Leveraging Pandas API on Spark to Read Excel Files : read_excel

Spark_Pandas_Freshers_in

The Pandas API on Spark facilitates this fusion, enabling users to read Excel files into Pandas-on-Spark DataFrames or Series effortlessly. In this article, we’ll dive into the read_excel function’s usage, complete with examples and outputs.

Understanding read_excel

The read_excel function in the Pandas API on Spark allows users to read Excel files into Pandas-on-Spark DataFrames or Series, providing a seamless solution for handling tabular data stored in Excel format. This functionality opens up new avenues for data processing, enabling users to leverage Spark’s distributed computing capabilities while retaining the familiar interface of Pandas. Let’s explore its usage with examples.

Example Usage

Suppose we have an Excel file named data.xlsx containing some sample data in a sheet named Sheet1. We can read this Excel file into a Pandas-on-Spark DataFrame using read_excel.

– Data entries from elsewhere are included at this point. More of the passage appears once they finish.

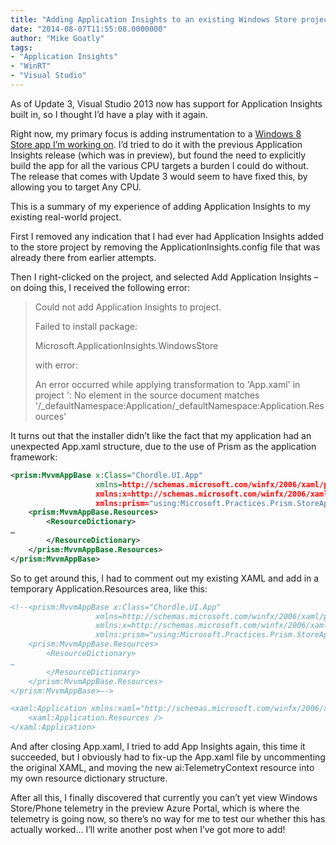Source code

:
 ```yaml
---
title: "Adding Application Insights to an existing Windows Store project using Visual Studio 2013 Update 3"
date: "2014-08-07T11:55:08.0000000"
author: "Mike Goatly"
tags:
- "Application Insights"
- "WinRT"
- "Visual Studio"
---
```

As of Update 3\, Visual Studio 2013 now has support for Application Insights built in\, so I thought I’d have a play with it again\.

Right now\, my primary focus is adding instrumentation to a [Windows 8 Store app I’m working on](http://www.chordle.com)\. I’d tried to do it with the previous Application Insights release \(which was in preview\)\, but found the need to explicitly build the app for all the various CPU targets a burden I could do without\. The release that comes with Update 3 would seem to have fixed this\, by allowing you to target Any CPU\.

This is a summary of my experience of adding Application Insights to my existing real\-world project\.

First I removed any indication that I had ever had Application Insights added to the store project by removing the ApplicationInsights\.config file that was already there from earlier attempts\.

Then I right\-clicked on the project\, and selected Add Application Insights – on doing this\, I received the following error:

> Could not add Application Insights to project\.  
> 
> Failed to install package: 
> 
> Microsoft\.ApplicationInsights\.WindowsStore 
> 
> with error: 
> 
> An error occurred while applying transformation to 'App\.xaml' in project '<PROJECT>: No element in the source document matches '/\_defaultNamespace:Application/\_defaultNamespace:Application\.Resources'
> 
> 

It turns out that the installer didn’t like the fact that my application had an unexpected App\.xaml structure\, due to the use of Prism as the application framework:

``` xml
<prism:MvvmAppBase x:Class="Chordle.UI.App"
                   xmlns=http://schemas.microsoft.com/winfx/2006/xaml/presentation
                   xmlns:x=http://schemas.microsoft.com/winfx/2006/xaml
                   xmlns:prism="using:Microsoft.Practices.Prism.StoreApps">
    <prism:MvvmAppBase.Resources>
        <ResourceDictionary>
…
        </ResourceDictionary>
    </prism:MvvmAppBase.Resources>
</prism:MvvmAppBase>
```
So to get around this\, I had to comment out my existing XAML and add in a temporary Application\.Resources area\, like this:

``` xml
<!--<prism:MvvmAppBase x:Class="Chordle.UI.App"
                   xmlns=http://schemas.microsoft.com/winfx/2006/xaml/presentation
                   xmlns:x=http://schemas.microsoft.com/winfx/2006/xaml
                   xmlns:prism="using:Microsoft.Practices.Prism.StoreApps">
    <prism:MvvmAppBase.Resources>
        <ResourceDictionary>
…
        </ResourceDictionary>
    </prism:MvvmAppBase.Resources>
</prism:MvvmAppBase>—->

<xaml:Application xmlns:xaml="http://schemas.microsoft.com/winfx/2006/xaml/presentation">
    <xaml:Application.Resources />
</xaml:Application>
```
And after closing App\.xaml\, I tried to add App Insights again\, this time it succeeded\, but I obviously had to fix\-up the App\.xaml file by uncommenting the original XAML\, and moving the new ai:TelemetryContext resource into my own resource dictionary structure\.

After all this\, I finally discovered that currently you can’t yet view Windows Store/Phone telemetry in the preview Azure Portal\, which is where the telemetry is going now\, so there’s no way for me to test our whether this has actually worked… I’ll write another post when I’ve got more to add\!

from pyspark.sql import SparkSession
import pandas as pd

# Initialize SparkSession
spark = SparkSession.builder \
    .appName("Reading Excel File into Pandas-on-Spark DataFrame") \
    .getOrCreate()

# Specify the path to the Excel file
excel_file_path = "data.xlsx"

# Read Excel file into Pandas-on-Spark DataFrame
df_spark = pd.read_excel(excel_file_path, sheet_name="Sheet1")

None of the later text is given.